• [Task item]: Every line in the records below with the string "cargo" is to be copied out.

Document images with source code
--------------------------------

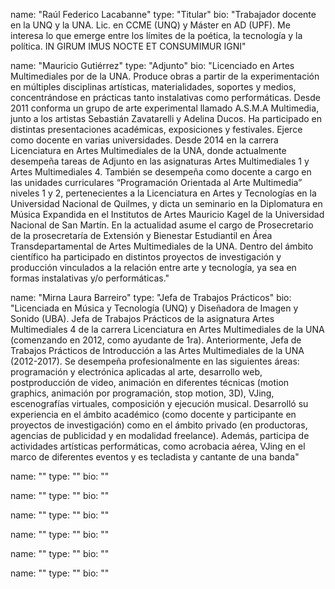 name: "Raúl Federico Lacabanne"
type: "Titular"
bio: "Trabajador docente en la UNQ y la UNA. Lic. en CCME (UNQ) y Máster en AD (UPF). Me interesa lo que emerge entre los límites de la poética, la tecnología y la política.
 IN GIRUM IMUS NOCTE
 ET CONSUMIMUR IGNI"

name: "Mauricio Gutiérrez"
type: "Adjunto"
bio: "Licenciado en Artes Multimediales por de la UNA. Produce obras a partir de la experimentación en múltiples disciplinas artísticas, materialidades, soportes y medios, concentrándose en prácticas tanto instalativas como performáticas. Desde 2011 conforma un grupo de arte experimental llamado A.S.M.A Multimedia, junto a los artistas Sebastián Zavatarelli y Adelina Ducos. Ha participado en distintas presentaciones académicas, exposiciones y festivales.
Ejerce como docente en varias universidades. Desde 2014 en la carrera Licenciatura en Artes Multimediales de la UNA, donde actualmente desempeña tareas de Adjunto en las asignaturas Artes Multimediales 1 y Artes Multimediales 4. También se desempeña como docente a cargo en las unidades curriculares “Programación Orientada al Arte Multimedia” niveles 1 y 2, pertenecientes a la Licenciatura en Artes y Tecnologías en la Universidad Nacional de Quilmes, y dicta un seminario en la Diplomatura en Música Expandida en el Institutos de Artes Mauricio Kagel de la Universidad Nacional de San Martín.
En la actualidad asume el cargo de Prosecretario de la prosecretaría de Extensión y Bienestar Estudiantil en Área Transdepartamental de Artes Multimediales de la UNA.
Dentro del ámbito científico ha participado en distintos proyectos de investigación y producción vinculados a la relación entre arte y tecnología, ya sea en formas instalativas y/o performáticas."

name: "Mirna Laura Barreiro"
type: "Jefa de Trabajos Prácticos"
bio: "Licenciada en Música y Tecnología (UNQ) y Diseñadora de Imagen y Sonido (UBA). Jefa de Trabajos Prácticos de la asignatura Artes Multimediales 4 de la carrera Licenciatura en Artes Multimediales de la UNA (comenzando en 2012, como ayudante de 1ra). Anteriormente, Jefa de Trabajos Prácticos de Introducción a las Artes Multimediales de la UNA (2012-2017). Se desempeña profesionalmente en las siguientes áreas: programación y electrónica aplicadas al arte, desarrollo web, postproducción de video, animación en diferentes técnicas (motion graphics, animación por programación, stop motion, 3D), VJing, escenografías virtuales, composición y ejecución musical. Desarrolló su experiencia en el ámbito académico (como docente y participante en proyectos de investigación) como en el ámbito privado (en productoras, agencias de publicidad y en modalidad freelance). Además, participa de actividades artísticas performáticas, como acrobacia aérea, VJing en el marco de diferentes eventos y es tecladista y cantante de una banda"

name: ""
type: ""
bio: ""

name: ""
type: ""
bio: ""

name: ""
type: ""
bio: ""

name: ""
type: ""
bio: ""

name: ""
type: ""
bio: ""

name: ""
type: ""
bio: ""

--------------------------------

• [Written solution]:
Ejerce como docente en varias universidades. Desde 2014 en la carrera Licenciatura en Artes Multimediales de la UNA, donde actualmente desempeña tareas de Adjunto en las asignaturas Artes Multimediales 1 y Artes Multimediales 4. También se desempeña como docente a cargo en las unidades curriculares “Programación Orientada al Arte Multimedia” niveles 1 y 2, pertenecientes a la Licenciatura en Artes y Tecnologías en la Universidad Nacional de Quilmes, y dicta un seminario en la Diplomatura en Música Expandida en el Institutos de Artes Mauricio Kagel de la Universidad Nacional de San Martín.
En la actualidad asume el cargo de Prosecretario de la prosecretaría de Extensión y Bienestar Estudiantil en Área Transdepartamental de Artes Multimediales de la UNA.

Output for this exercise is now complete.